## Task directions
Return a copy of each line in the listing that includes the word "article".

_ _ _

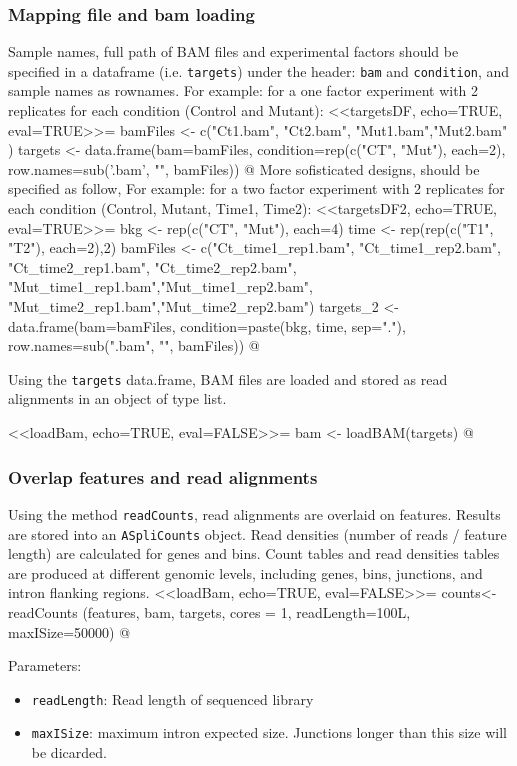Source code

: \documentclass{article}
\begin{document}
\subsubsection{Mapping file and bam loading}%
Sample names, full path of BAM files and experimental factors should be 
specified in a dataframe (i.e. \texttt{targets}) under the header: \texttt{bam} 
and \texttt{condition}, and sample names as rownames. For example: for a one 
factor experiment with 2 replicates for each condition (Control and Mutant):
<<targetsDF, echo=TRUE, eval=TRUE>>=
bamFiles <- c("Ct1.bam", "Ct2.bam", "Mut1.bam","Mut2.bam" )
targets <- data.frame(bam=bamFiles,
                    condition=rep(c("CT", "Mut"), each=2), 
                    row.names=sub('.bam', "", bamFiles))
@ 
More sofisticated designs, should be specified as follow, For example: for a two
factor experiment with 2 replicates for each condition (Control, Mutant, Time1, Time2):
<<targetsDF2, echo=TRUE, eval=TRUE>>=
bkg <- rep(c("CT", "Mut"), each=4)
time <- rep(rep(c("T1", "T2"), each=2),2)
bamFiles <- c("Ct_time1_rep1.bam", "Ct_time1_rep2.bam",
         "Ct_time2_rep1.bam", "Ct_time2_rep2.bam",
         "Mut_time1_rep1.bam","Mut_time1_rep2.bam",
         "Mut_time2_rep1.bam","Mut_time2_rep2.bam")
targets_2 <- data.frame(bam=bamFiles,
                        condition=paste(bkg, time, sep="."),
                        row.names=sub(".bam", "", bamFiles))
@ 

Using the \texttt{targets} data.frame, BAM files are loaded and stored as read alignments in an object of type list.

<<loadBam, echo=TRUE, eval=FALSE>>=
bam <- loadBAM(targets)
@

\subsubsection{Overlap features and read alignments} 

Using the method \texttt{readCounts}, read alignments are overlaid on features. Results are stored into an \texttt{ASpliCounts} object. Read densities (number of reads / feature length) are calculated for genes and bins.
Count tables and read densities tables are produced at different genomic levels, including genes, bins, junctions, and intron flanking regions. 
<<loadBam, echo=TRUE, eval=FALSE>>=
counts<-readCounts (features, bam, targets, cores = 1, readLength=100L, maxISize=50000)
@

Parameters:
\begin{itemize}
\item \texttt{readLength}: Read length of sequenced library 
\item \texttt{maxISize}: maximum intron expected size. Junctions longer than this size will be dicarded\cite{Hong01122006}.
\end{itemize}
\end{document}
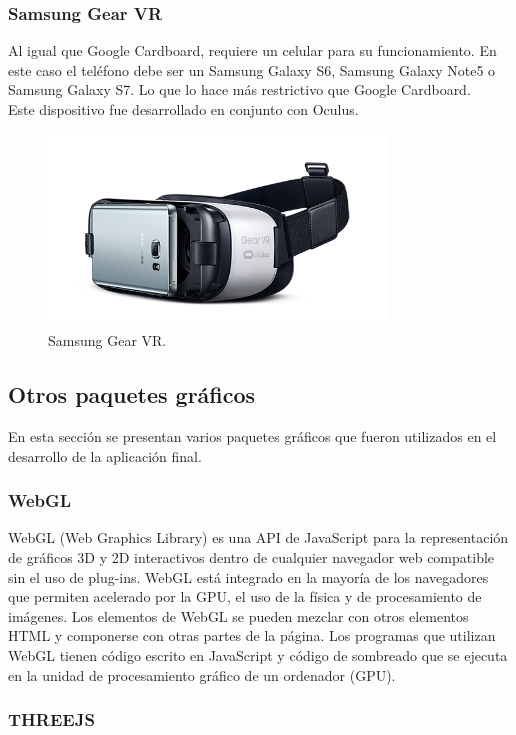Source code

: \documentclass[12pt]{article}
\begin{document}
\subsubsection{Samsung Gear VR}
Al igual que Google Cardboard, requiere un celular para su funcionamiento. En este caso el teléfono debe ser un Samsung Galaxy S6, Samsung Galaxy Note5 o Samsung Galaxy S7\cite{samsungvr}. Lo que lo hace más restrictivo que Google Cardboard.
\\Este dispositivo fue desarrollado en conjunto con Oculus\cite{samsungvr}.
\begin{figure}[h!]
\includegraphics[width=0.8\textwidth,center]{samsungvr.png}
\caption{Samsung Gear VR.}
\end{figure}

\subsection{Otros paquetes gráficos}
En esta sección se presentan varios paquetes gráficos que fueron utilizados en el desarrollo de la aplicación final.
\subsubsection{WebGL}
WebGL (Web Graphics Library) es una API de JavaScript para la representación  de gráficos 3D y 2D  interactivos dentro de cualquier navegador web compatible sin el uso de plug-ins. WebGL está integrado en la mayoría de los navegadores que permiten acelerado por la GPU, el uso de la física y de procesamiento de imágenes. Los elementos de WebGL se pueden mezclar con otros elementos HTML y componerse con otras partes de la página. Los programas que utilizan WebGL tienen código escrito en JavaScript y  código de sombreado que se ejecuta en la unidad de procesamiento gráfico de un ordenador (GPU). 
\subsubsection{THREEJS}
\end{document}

_ _ _

## Task response
: \documentclass{article}
: \documentclass[12pt]{article}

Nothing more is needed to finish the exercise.